秋山さんは「特に脂っこい食事が好きな人は注意が必要」と付け加える。「脂っこい食事をすると、消化を助けるために胆汁の分泌を促進させるコレシストキニン(CCK)というホルモンが分泌されます。このホルモンに下部食道括約筋を緩める作用があるのです」(秋山さん)
酒が進むフライドポテト、ちくわの磯部揚げなどをはじめとする揚げ物は、よくないということか(がっくり)。また、太っている人は胃の中の圧力が上がりやすく、逆流性食道炎になりやすいという。

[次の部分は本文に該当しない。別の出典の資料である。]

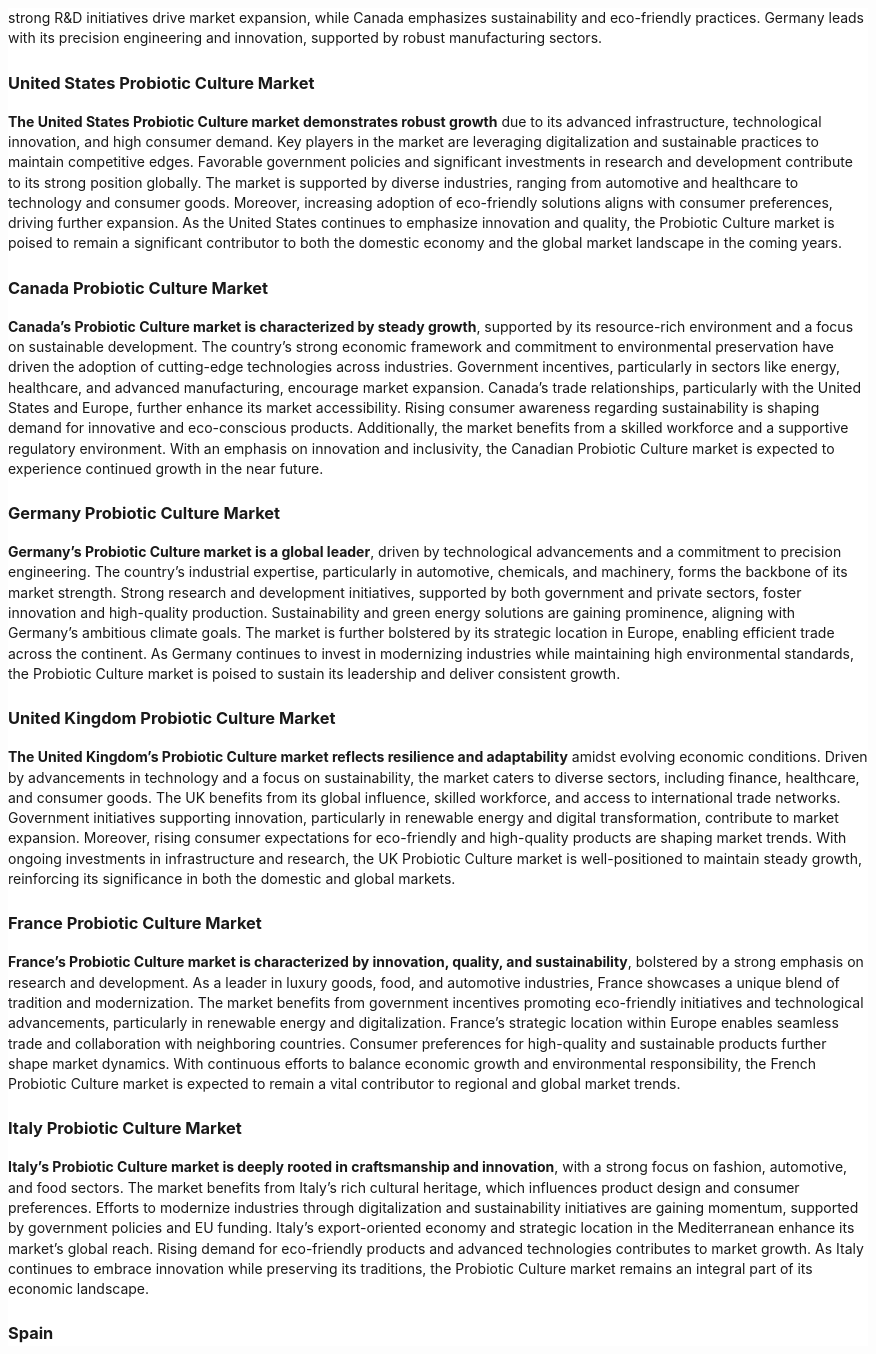 strong R&amp;D initiatives drive market expansion, while Canada emphasizes sustainability and eco-friendly practices. Germany leads with its precision engineering and innovation, supported by robust manufacturing sectors.</span></em></p></blockquote><h3><strong>United States Probiotic Culture Market</strong></h3><p><strong>The United States Probiotic Culture market demonstrates robust growth</strong> due to its advanced infrastructure, technological innovation, and high consumer demand. Key players in the market are leveraging digitalization and sustainable practices to maintain competitive edges. Favorable government policies and significant investments in research and development contribute to its strong position globally. The market is supported by diverse industries, ranging from automotive and healthcare to technology and consumer goods. Moreover, increasing adoption of eco-friendly solutions aligns with consumer preferences, driving further expansion. As the United States continues to emphasize innovation and quality, the Probiotic Culture market is poised to remain a significant contributor to both the domestic economy and the global market landscape in the coming years.</p><h3><strong>Canada Probiotic Culture Market</strong></h3><p><strong>Canada&rsquo;s Probiotic Culture market is characterized by steady growth</strong>, supported by its resource-rich environment and a focus on sustainable development. The country&rsquo;s strong economic framework and commitment to environmental preservation have driven the adoption of cutting-edge technologies across industries. Government incentives, particularly in sectors like energy, healthcare, and advanced manufacturing, encourage market expansion. Canada&rsquo;s trade relationships, particularly with the United States and Europe, further enhance its market accessibility. Rising consumer awareness regarding sustainability is shaping demand for innovative and eco-conscious products. Additionally, the market benefits from a skilled workforce and a supportive regulatory environment. With an emphasis on innovation and inclusivity, the Canadian Probiotic Culture market is expected to experience continued growth in the near future.</p><h3><strong>Germany Probiotic Culture Market</strong></h3><p><strong>Germany&rsquo;s Probiotic Culture market is a global leader</strong>, driven by technological advancements and a commitment to precision engineering. The country&rsquo;s industrial expertise, particularly in automotive, chemicals, and machinery, forms the backbone of its market strength. Strong research and development initiatives, supported by both government and private sectors, foster innovation and high-quality production. Sustainability and green energy solutions are gaining prominence, aligning with Germany&rsquo;s ambitious climate goals. The market is further bolstered by its strategic location in Europe, enabling efficient trade across the continent. As Germany continues to invest in modernizing industries while maintaining high environmental standards, the Probiotic Culture market is poised to sustain its leadership and deliver consistent growth.</p><h3><strong>United Kingdom Probiotic Culture Market</strong></h3><p><strong>The United Kingdom&rsquo;s Probiotic Culture market reflects resilience and adaptability</strong> amidst evolving economic conditions. Driven by advancements in technology and a focus on sustainability, the market caters to diverse sectors, including finance, healthcare, and consumer goods. The UK benefits from its global influence, skilled workforce, and access to international trade networks. Government initiatives supporting innovation, particularly in renewable energy and digital transformation, contribute to market expansion. Moreover, rising consumer expectations for eco-friendly and high-quality products are shaping market trends. With ongoing investments in infrastructure and research, the UK Probiotic Culture market is well-positioned to maintain steady growth, reinforcing its significance in both the domestic and global markets.</p><h3><strong>France Probiotic Culture Market</strong></h3><p><strong>France&rsquo;s Probiotic Culture market is characterized by innovation, quality, and sustainability</strong>, bolstered by a strong emphasis on research and development. As a leader in luxury goods, food, and automotive industries, France showcases a unique blend of tradition and modernization. The market benefits from government incentives promoting eco-friendly initiatives and technological advancements, particularly in renewable energy and digitalization. France&rsquo;s strategic location within Europe enables seamless trade and collaboration with neighboring countries. Consumer preferences for high-quality and sustainable products further shape market dynamics. With continuous efforts to balance economic growth and environmental responsibility, the French Probiotic Culture market is expected to remain a vital contributor to regional and global market trends.</p><h3><strong>Italy Probiotic Culture Market</strong></h3><p><strong>Italy&rsquo;s Probiotic Culture market is deeply rooted in craftsmanship and innovation</strong>, with a strong focus on fashion, automotive, and food sectors. The market benefits from Italy&rsquo;s rich cultural heritage, which influences product design and consumer preferences. Efforts to modernize industries through digitalization and sustainability initiatives are gaining momentum, supported by government policies and EU funding. Italy&rsquo;s export-oriented economy and strategic location in the Mediterranean enhance its market&rsquo;s global reach. Rising demand for eco-friendly products and advanced technologies contributes to market growth. As Italy continues to embrace innovation while preserving its traditions, the Probiotic Culture market remains an integral part of its economic landscape.</p><h3><strong>Spain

「高齢者に多く見られる『食道裂孔ヘルニア』もまた逆流性食道炎の原因になります。横隔膜にある食道を通るための穴が、加齢によって緩み、本来は横隔膜の下にある胃の一部が上に飛び出した状態が食道裂孔ヘルニアです。本来であれば噴門を締め付けるはずの横隔膜が緩むことで、逆流が起こりやすくなるのです」(秋山さん)
炭酸入りの「レモンサワー」は逆流を起こしやすい?

それでは、なぜアルコールは逆流性食道炎の原因になってしまうのだろうか?
「アルコールそのものに下部食道括約筋を弛緩させる作用があるといわれています。特に、ビールやスパークリングワイン、ハイボールのような炭酸を含んだアルコールは、胃が膨らみ、げっぷが出やすくなるので要注意。また、柑橘類や酸っぱい果物なども、胃酸の分泌を増やすため逆流の原因になります。したがって炭酸水とレモンを使ったレモンサワーは好ましくないということになります」(秋山さん)
レモンをはじめ、グレープフルーツ、シークワーサーなどのサワーが好きな人にとっては厳しいお達しである(涙)。また、酢の物や、香辛料が多く使われているものも、胃酸の分泌を促進する傾向があるので避けたほうがよいそうだ。